A modernist fever dream; prose poem; modern myth; elegy to victims of colonial conquest: Wilson Harris' masterpiece has defied definition for over sixty years, and is reissued for a new generation of readers.
'One of the great originals ... Visionary ... Dazzlingly illuminating.' Guardian
'Amazing ... Masterly ... Near-miraculous.' Observer
'Staggering ... Both brilliant and terrifying.' The Times
'The most inimitable [writer] produced in the English-speaking Caribbean.' Fred D'Aguiar
'Extraordinary ... Courageous and visionary ... It speaks to us in tongues.' Pauline Melville
Sir Wilson Harris was a prize-winning novelist, poet, essayist, and lecturer. Born in 1921 in British Guiana, his father died when he was two and his stepfather disappeared into the rainforests in 1929. He began working as a government surveyor in 1942 and led expeditions into the Amazonian interior for almost 15 years. In 1959 he left for England to become a full-time writer. The following year, Faber published his debut novel, Palace of the Peacock, which became a landmark of Caribbean literature and the first of The Guyana Quartet. Over the course of his career, Faber published all 26 of Harris' novels, including The Carnival Trilogy, Jonestown, The Mask of the Beggar, and The Ghost of Memory. Harris was awarded numerous academic fellowships and honorary doctorates as well as being a Guggenheim Fellow. He twice won the Guyana Prize for Literature as well as a Lifetime Achievement Prize from the Anisfield-Wolf Book Awards. Harris was knighted in 2010, and died in 2018 at the age of 96.

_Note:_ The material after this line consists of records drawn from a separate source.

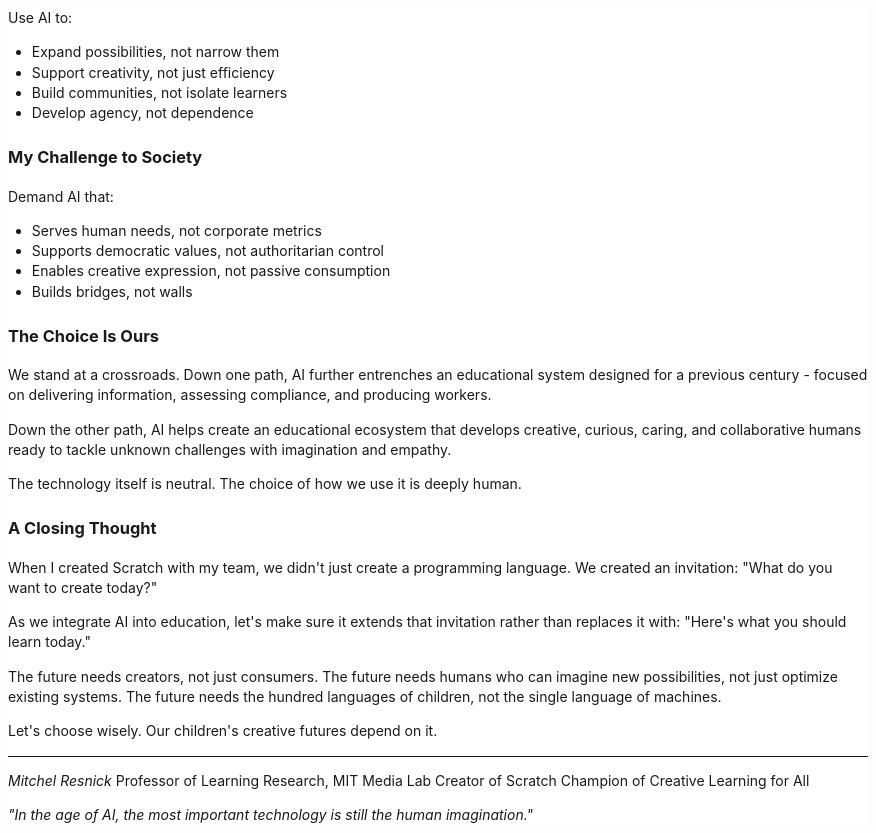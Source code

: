Use AI to:
- Expand possibilities, not narrow them
- Support creativity, not just efficiency
- Build communities, not isolate learners
- Develop agency, not dependence

### My Challenge to Society

Demand AI that:
- Serves human needs, not corporate metrics
- Supports democratic values, not authoritarian control
- Enables creative expression, not passive consumption
- Builds bridges, not walls

### The Choice Is Ours

We stand at a crossroads. Down one path, AI further entrenches an educational system designed for a previous century - focused on delivering information, assessing compliance, and producing workers.

Down the other path, AI helps create an educational ecosystem that develops creative, curious, caring, and collaborative humans ready to tackle unknown challenges with imagination and empathy.

The technology itself is neutral. The choice of how we use it is deeply human.

### A Closing Thought

When I created Scratch with my team, we didn't just create a programming language. We created an invitation: "What do you want to create today?"

As we integrate AI into education, let's make sure it extends that invitation rather than replaces it with: "Here's what you should learn today."

The future needs creators, not just consumers. The future needs humans who can imagine new possibilities, not just optimize existing systems. The future needs the hundred languages of children, not the single language of machines.

Let's choose wisely. Our children's creative futures depend on it.

---

*Mitchel Resnick*
Professor of Learning Research, MIT Media Lab
Creator of Scratch
Champion of Creative Learning for All

*"In the age of AI, the most important technology is still the human imagination."*
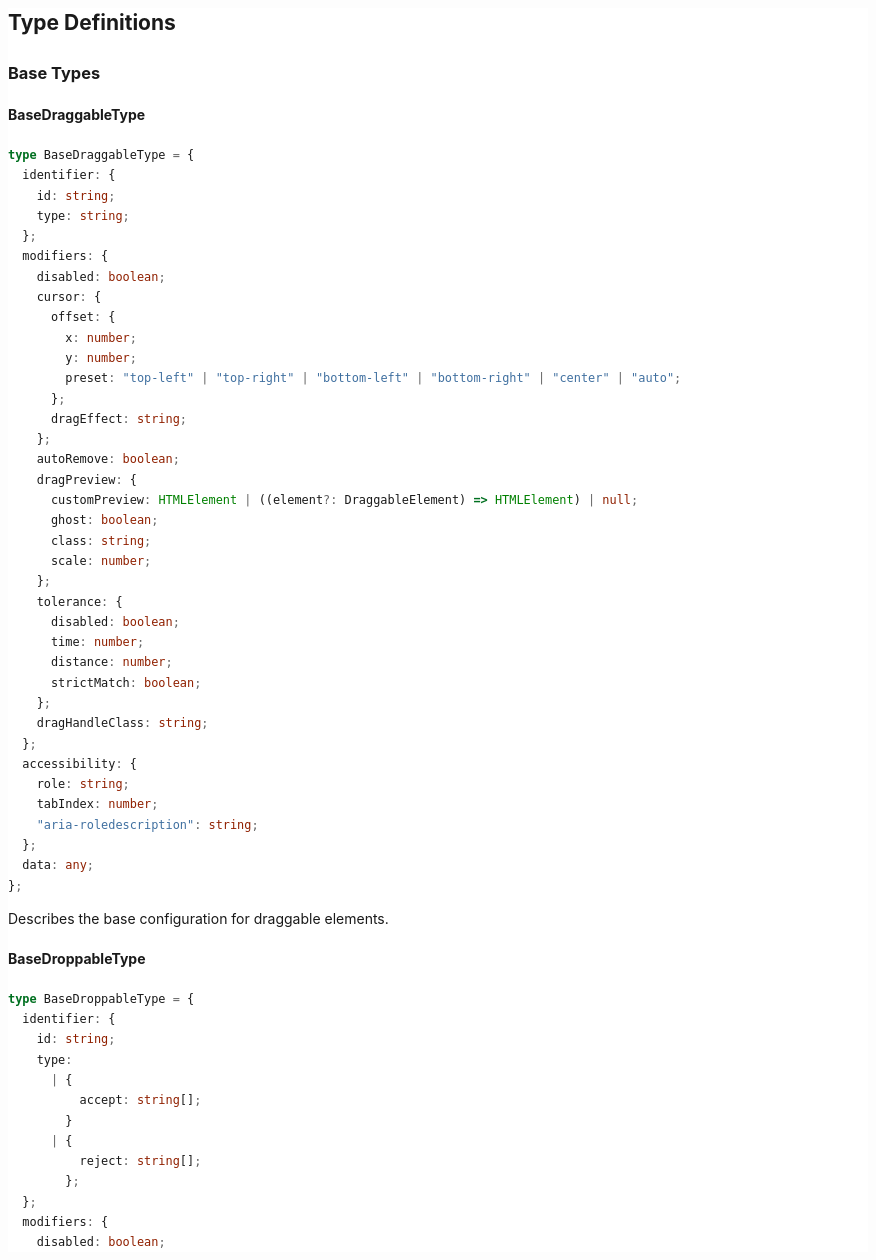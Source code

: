 ## Type Definitions

### Base Types

#### BaseDraggableType

```typescript
type BaseDraggableType = {
  identifier: {
    id: string;
    type: string;
  };
  modifiers: {
    disabled: boolean;
    cursor: {
      offset: {
        x: number;
        y: number;
        preset: "top-left" | "top-right" | "bottom-left" | "bottom-right" | "center" | "auto";
      };
      dragEffect: string;
    };
    autoRemove: boolean;
    dragPreview: {
      customPreview: HTMLElement | ((element?: DraggableElement) => HTMLElement) | null;
      ghost: boolean;
      class: string;
      scale: number;
    };
    tolerance: {
      disabled: boolean;
      time: number;
      distance: number;
      strictMatch: boolean;
    };
    dragHandleClass: string;
  };
  accessibility: {
    role: string;
    tabIndex: number;
    "aria-roledescription": string;
  };
  data: any;
};
```

Describes the base configuration for draggable elements.

#### BaseDroppableType

```typescript
type BaseDroppableType = {
  identifier: {
    id: string;
    type:
      | {
          accept: string[];
        }
      | {
          reject: string[];
        };
  };
  modifiers: {
    disabled: boolean;
```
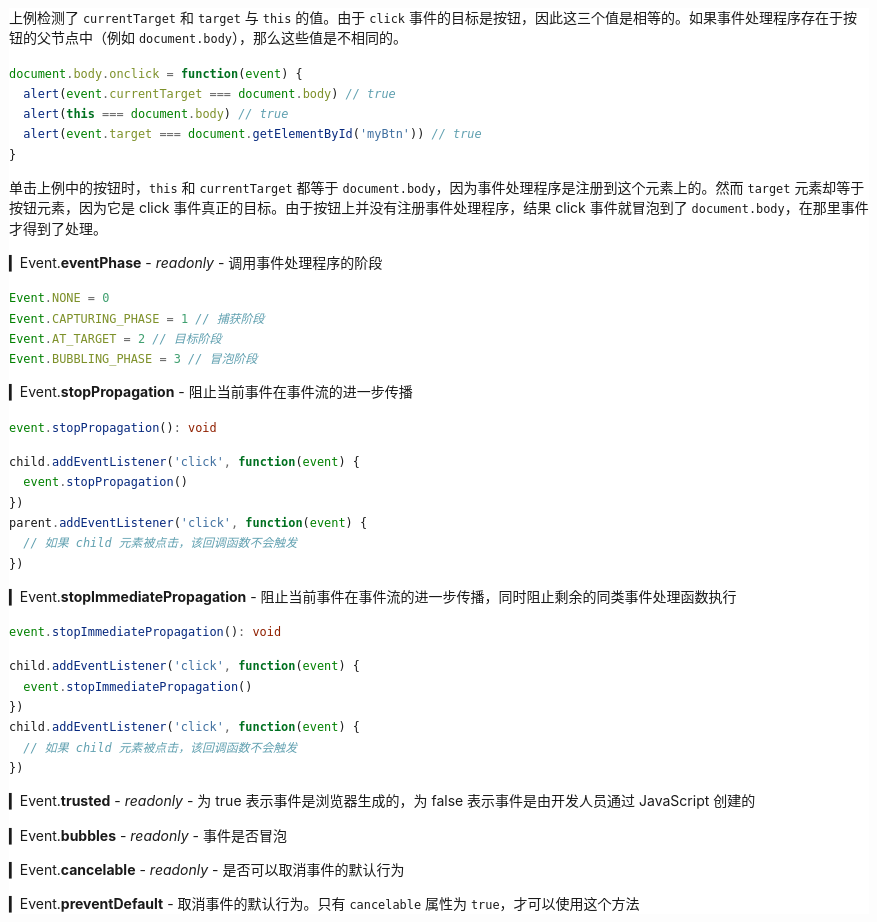 上例检测了 `currentTarget` 和 `target` 与 `this` 的值。由于 `click` 事件的目标是按钮，因此这三个值是相等的。如果事件处理程序存在于按钮的父节点中（例如 `document.body`），那么这些值是不相同的。

```js
document.body.onclick = function(event) {
  alert(event.currentTarget === document.body) // true
  alert(this === document.body) // true
  alert(event.target === document.getElementById('myBtn')) // true
}
```

单击上例中的按钮时，`this` 和 `currentTarget` 都等于 `document.body`，因为事件处理程序是注册到这个元素上的。然而 `target` 元素却等于按钮元素，因为它是 click 事件真正的目标。由于按钮上并没有注册事件处理程序，结果 click 事件就冒泡到了 `document.body`，在那里事件才得到了处理。

▎Event.**eventPhase** - _readonly_ - 调用事件处理程序的阶段

```js
Event.NONE = 0
Event.CAPTURING_PHASE = 1 // 捕获阶段
Event.AT_TARGET = 2 // 目标阶段
Event.BUBBLING_PHASE = 3 // 冒泡阶段
```

▎Event.**stopPropagation** - 阻止当前事件在事件流的进一步传播

```ts
event.stopPropagation(): void
```

```js
child.addEventListener('click', function(event) {
  event.stopPropagation()
})
parent.addEventListener('click', function(event) {
  // 如果 child 元素被点击，该回调函数不会触发
})
```

▎Event.**stopImmediatePropagation** - 阻止当前事件在事件流的进一步传播，同时阻止剩余的同类事件处理函数执行

```ts
event.stopImmediatePropagation(): void
```

```js
child.addEventListener('click', function(event) {
  event.stopImmediatePropagation()
})
child.addEventListener('click', function(event) {
  // 如果 child 元素被点击，该回调函数不会触发
})
```

▎Event.**trusted** - _readonly_ - 为 true 表示事件是浏览器生成的，为 false 表示事件是由开发人员通过 JavaScript 创建的

▎Event.**bubbles** - _readonly_ - 事件是否冒泡

▎Event.**cancelable** - _readonly_ - 是否可以取消事件的默认行为

▎Event.**preventDefault** - 取消事件的默认行为。只有 `cancelable` 属性为 `true`，才可以使用这个方法

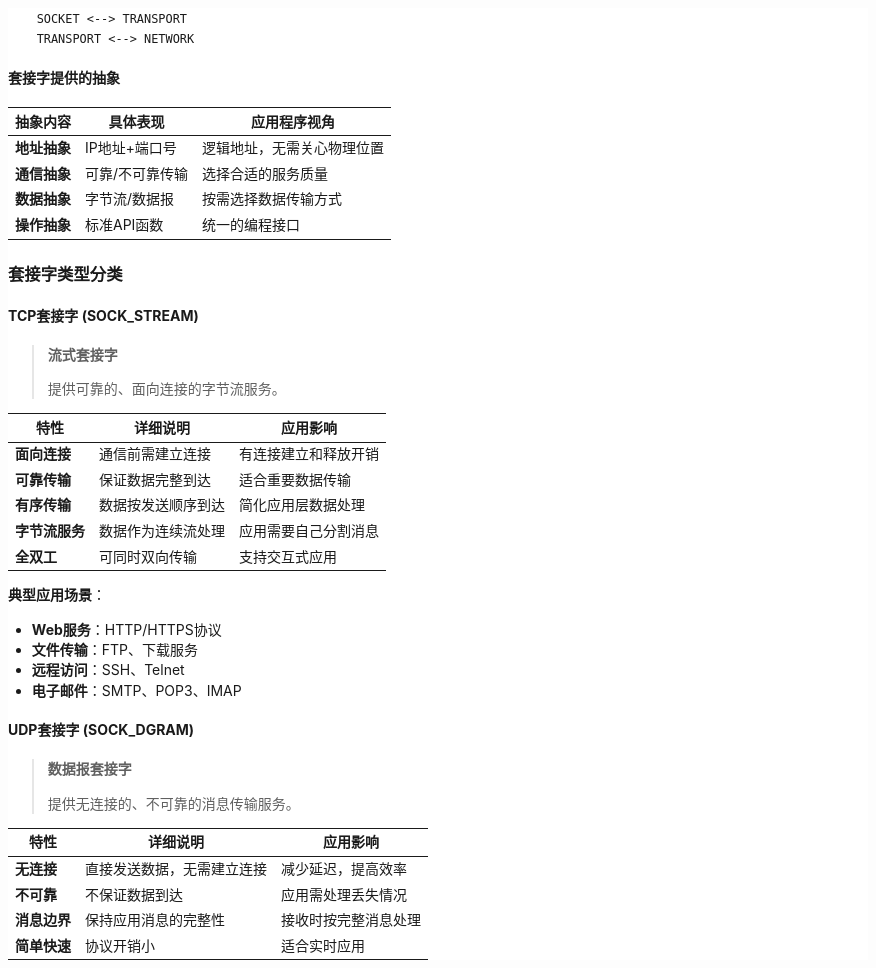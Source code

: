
 ```mermaid
    SOCKET <--> TRANSPORT  
    TRANSPORT <--> NETWORK
```

#### 套接字提供的抽象

| 抽象内容 | 具体表现 | 应用程序视角 |
|----------|----------|-------------|
| **地址抽象** | IP地址+端口号 | 逻辑地址，无需关心物理位置 |
| **通信抽象** | 可靠/不可靠传输 | 选择合适的服务质量 |  
| **数据抽象** | 字节流/数据报 | 按需选择数据传输方式 |
| **操作抽象** | 标准API函数 | 统一的编程接口 |

### 套接字类型分类

#### TCP套接字 (SOCK_STREAM)

> **流式套接字**
> 
> 提供可靠的、面向连接的字节流服务。

| 特性 | 详细说明 | 应用影响 |
|------|----------|----------|
| **面向连接** | 通信前需建立连接 | 有连接建立和释放开销 |
| **可靠传输** | 保证数据完整到达 | 适合重要数据传输 |
| **有序传输** | 数据按发送顺序到达 | 简化应用层数据处理 |
| **字节流服务** | 数据作为连续流处理 | 应用需要自己分割消息 |
| **全双工** | 可同时双向传输 | 支持交互式应用 |

**典型应用场景**：
- **Web服务**：HTTP/HTTPS协议
- **文件传输**：FTP、下载服务
- **远程访问**：SSH、Telnet
- **电子邮件**：SMTP、POP3、IMAP

#### UDP套接字 (SOCK_DGRAM)

> **数据报套接字**
> 
> 提供无连接的、不可靠的消息传输服务。

| 特性 | 详细说明 | 应用影响 |  
|------|----------|----------|
| **无连接** | 直接发送数据，无需建立连接 | 减少延迟，提高效率 |
| **不可靠** | 不保证数据到达 | 应用需处理丢失情况 |
| **消息边界** | 保持应用消息的完整性 | 接收时按完整消息处理 |
| **简单快速** | 协议开销小 | 适合实时应用 |
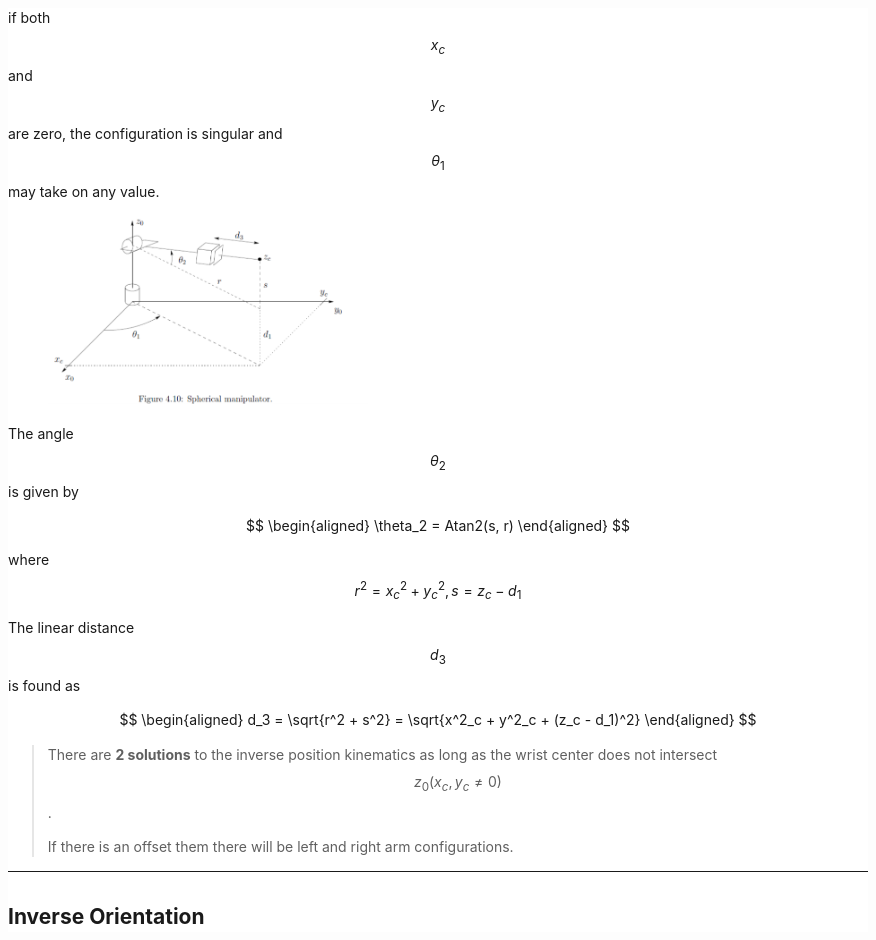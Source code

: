 if both $$x_c$$ and $$y_c$$ are zero, the configuration is singular and $$\theta_1$$ may take on any value.

<figure>
  <img alt="An image with a caption" src="/assets/img/Robot_dynamics/lec4/11.png" class="lead"   style="width:320px; height=:240px"/>
</figure>

The angle $$\theta_2$$ is given by

$$
\begin{aligned} 
\theta_2 = Atan2(s, r)
\end{aligned} 
$$

where $$r^2 = x^2_c + y^2 _c, s = z_c - d_1$$

The linear distance $$d_3$$ is found as

$$
\begin{aligned} 
d_3 = \sqrt{r^2 + s^2} = \sqrt{x^2_c + y^2_c + (z_c - d_1)^2}
\end{aligned} 
$$

> There are __2 solutions__ to the inverse position kinematics as long as the wrist center does not intersect $$z_0(x_c, y_c \neq 0)$$.
> 
> If there is an offset them there will be left and right arm configurations.

-----------

## Inverse Orientation
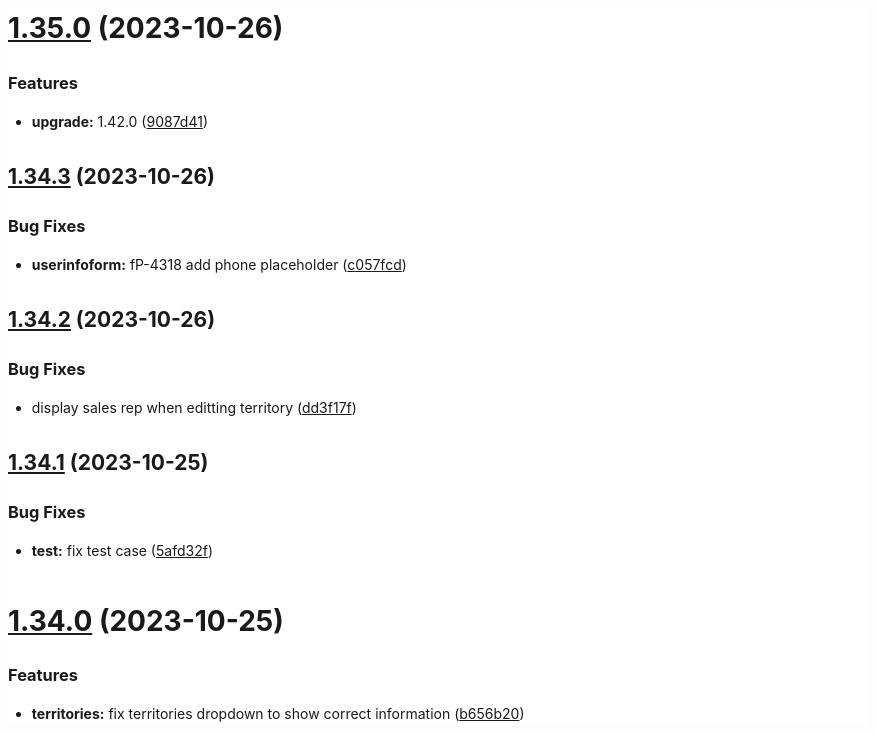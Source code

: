 # [1.35.0](https://gitlab.com/adelco_corp/commerce/frontend-apps/web-sales-management/compare/v1.34.3...v1.35.0) (2023-10-26)


### Features

* **upgrade:** 1.42.0 ([9087d41](https://gitlab.com/adelco_corp/commerce/frontend-apps/web-sales-management/commit/9087d41383fc179d599074eb0baf7add4688b354))

## [1.34.3](https://gitlab.com/adelco_corp/commerce/frontend-apps/web-sales-management/compare/v1.34.2...v1.34.3) (2023-10-26)


### Bug Fixes

* **userinfoform:** fP-4318 add phone placeholder ([c057fcd](https://gitlab.com/adelco_corp/commerce/frontend-apps/web-sales-management/commit/c057fcd972c8f3f4d4564259849aca309d172008))

## [1.34.2](https://gitlab.com/adelco_corp/commerce/frontend-apps/web-sales-management/compare/v1.34.1...v1.34.2) (2023-10-26)


### Bug Fixes

* display sales rep when editting territory ([dd3f17f](https://gitlab.com/adelco_corp/commerce/frontend-apps/web-sales-management/commit/dd3f17f66f90f027484a251647cfa610f772c373))

## [1.34.1](https://gitlab.com/adelco_corp/commerce/frontend-apps/web-sales-management/compare/v1.34.0...v1.34.1) (2023-10-25)


### Bug Fixes

* **test:** fix test case ([5afd32f](https://gitlab.com/adelco_corp/commerce/frontend-apps/web-sales-management/commit/5afd32f48f0c1d98c804337fc2070780f9ffe7b1))

# [1.34.0](https://gitlab.com/adelco_corp/commerce/frontend-apps/web-sales-management/compare/v1.33.0...v1.34.0) (2023-10-25)


### Features

* **territories:** fix territories dropdown to show correct information ([b656b20](https://gitlab.com/adelco_corp/commerce/frontend-apps/web-sales-management/commit/b656b20f7e48216b0f722d34a5f4c3186c58832d))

'A towering figure ... What power sprang from Harris's newly forged language ... Breathtaking.' Guardian
Jamaica Kincaid was born in Antigua in 1949. In 1965 she left for America to work as an au pair before studying photography and launching her career as a legendary author, working as a staff writer at the New Yorker from 1974 to 1996. Her first book in 1983 was the story collection At The Bottom of the River, and her acclaimed novels include Annie John, Lucy, The Autobiography of My Mother, and Mr Potter. She has also written non-fiction, such as her chronicle of her brother's battle with AIDS, My Brother, as well as My Garden and Among Flowers. She is currently Professor of African and African American Studies at Harvard University.